А. Соколов - Анатомия предательства: "Суперкрот" ЦРУ в КГБ
Вернувшись в свой кабинет после стычки с Носыревым, Калугин понял, что новый начальник не оставит попыток подчинить его себе, психологически сломать и взять под полный контроль. Находясь под впечатлением неприятного разговора, он был готов немедленно писать рапорт Андропову с просьбой возвратить его в Москву. За этими мыслями и застал его вошедший без стука в кабинет заместитель Носырева контр-адмирал Владимир Соколов. Бутылка коньяка, предложенная адмиралом, подсказала, что он пришел с добрыми намерениями. Завязалась беседа. Соколов характеризовал Носырева как человека, предпочитавшего воинские порядки, привыкшего подчинять всех себе и не терпящего возражений, пусть даже обоснованных.
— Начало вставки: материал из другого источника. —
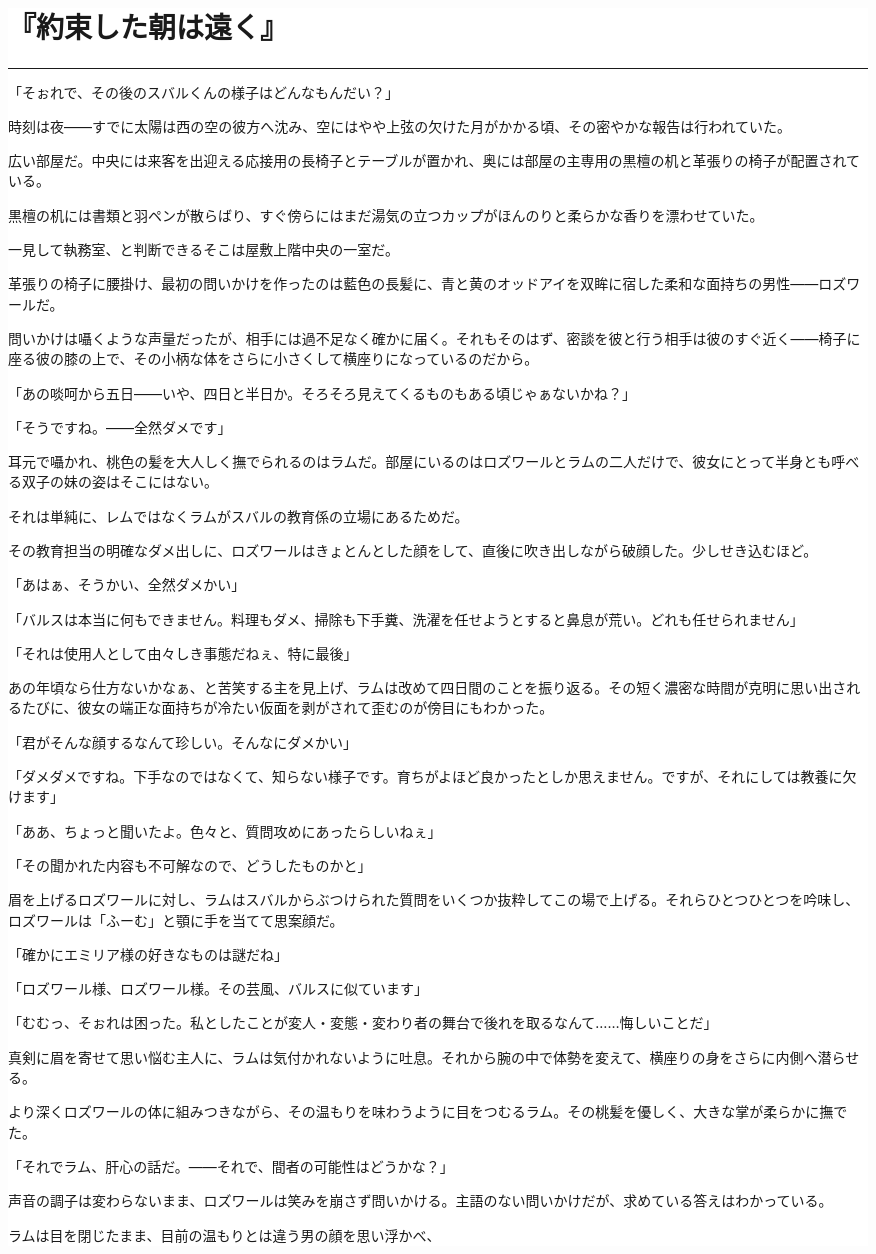 # 『約束した朝は遠く』

------

「そぉれで、その後のスバルくんの様子はどんなもんだい？」

時刻は夜――すでに太陽は西の空の彼方へ沈み、空にはやや上弦の欠けた月がかかる頃、その密やかな報告は行われていた。

広い部屋だ。中央には来客を出迎える応接用の長椅子とテーブルが置かれ、奥には部屋の主専用の黒檀の机と革張りの椅子が配置されている。

黒檀の机には書類と羽ペンが散らばり、すぐ傍らにはまだ湯気の立つカップがほんのりと柔らかな香りを漂わせていた。

一見して執務室、と判断できるそこは屋敷上階中央の一室だ。

革張りの椅子に腰掛け、最初の問いかけを作ったのは藍色の長髪に、青と黄のオッドアイを双眸に宿した柔和な面持ちの男性――ロズワールだ。

問いかけは囁くような声量だったが、相手には過不足なく確かに届く。それもそのはず、密談を彼と行う相手は彼のすぐ近く――椅子に座る彼の膝の上で、その小柄な体をさらに小さくして横座りになっているのだから。

「あの啖呵から五日――いや、四日と半日か。そろそろ見えてくるものもある頃じゃぁないかね？」

「そうですね。――全然ダメです」

耳元で囁かれ、桃色の髪を大人しく撫でられるのはラムだ。部屋にいるのはロズワールとラムの二人だけで、彼女にとって半身とも呼べる双子の妹の姿はそこにはない。

それは単純に、レムではなくラムがスバルの教育係の立場にあるためだ。

その教育担当の明確なダメ出しに、ロズワールはきょとんとした顔をして、直後に吹き出しながら破顔した。少しせき込むほど。

「あはぁ、そうかい、全然ダメかい」

「バルスは本当に何もできません。料理もダメ、掃除も下手糞、洗濯を任せようとすると鼻息が荒い。どれも任せられません」

「それは使用人として由々しき事態だねぇ、特に最後」

あの年頃なら仕方ないかなぁ、と苦笑する主を見上げ、ラムは改めて四日間のことを振り返る。その短く濃密な時間が克明に思い出されるたびに、彼女の端正な面持ちが冷たい仮面を剥がされて歪むのが傍目にもわかった。

「君がそんな顔するなんて珍しい。そんなにダメかい」

「ダメダメですね。下手なのではなくて、知らない様子です。育ちがよほど良かったとしか思えません。ですが、それにしては教養に欠けます」

「ああ、ちょっと聞いたよ。色々と、質問攻めにあったらしいねぇ」

「その聞かれた内容も不可解なので、どうしたものかと」

眉を上げるロズワールに対し、ラムはスバルからぶつけられた質問をいくつか抜粋してこの場で上げる。それらひとつひとつを吟味し、ロズワールは「ふーむ」と顎に手を当てて思案顔だ。

「確かにエミリア様の好きなものは謎だね」

「ロズワール様、ロズワール様。その芸風、バルスに似ています」

「むむっ、そぉれは困った。私としたことが変人・変態・変わり者の舞台で後れを取るなんて……悔しいことだ」

真剣に眉を寄せて思い悩む主人に、ラムは気付かれないように吐息。それから腕の中で体勢を変えて、横座りの身をさらに内側へ潜らせる。

より深くロズワールの体に組みつきながら、その温もりを味わうように目をつむるラム。その桃髪を優しく、大きな掌が柔らかに撫でた。

「それでラム、肝心の話だ。――それで、間者の可能性はどうかな？」

声音の調子は変わらないまま、ロズワールは笑みを崩さず問いかける。主語のない問いかけだが、求めている答えはわかっている。

ラムは目を閉じたまま、目前の温もりとは違う男の顔を思い浮かべ、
· Не обращай внимания на эти причуды, тем более до него дошли слухи, что ты рассматриваешься как возможный кандидат на его замену, и он этим весьма обеспокоен, — говорил Соколов.
Разговор затянулся, и к концу выпитой бутылки Соколов неожиданно рассказал:
— Ходят разные слухи о причинах твоего перевода к нам из разведки. Но близкие мне люди доверительно рассказали, что тебя убрали из ПГУ потому, что ты защищал своего агента Кука. Ты был заподозрен в связях с ЦРУ и Кук рассматривался как твой сообщник.
Калугин внешне остался спокойным, но это известие воистину его поразило. После этой встречи Соколов и Калугин стали надолго друзьями. Постоянно встречаясь, они обменивались мнениями о политических событиях в стране, текущих делах в Центре и управлении, взаимоотношениях в коллективе. Калугин считал, что Соколов сугубо доверительно рассказывает ему о кознях Носырева. Оставшись наедине, Калугин, как он пишет в книге, размышлял:
— Я знал, что следователи спрашивали Кука о возможной моей связи с ЦРУ, но я отверг эти подозрения, и отнес их к попытке следователей сфальсифицировать его дело. Сейчас же высокопоставленный и хорошо информированный работник КГБ говорит мне о том, что в Москве меня и Кука подозревают в работе на ЦРУ, и меня убрали из разведки по этой причине. Более того, я предполагал, что дело Кука содержится в секрете, о нем знают немногие. Но оказалось, что даже подробности дела и слухи о моем шпионаже ходят по всему КГБ.
Эти слова Калугина в книге, скорее всего, были близки к его размышлениям в те дни: он знал, что в какой-то мере подозревается в шпионаже в пользу США, и Кук являлся первопричиной этому, но впервые услышал не о Куке, как о возможном агенте, а о себе, работающим в паре с ним на ЦРУ.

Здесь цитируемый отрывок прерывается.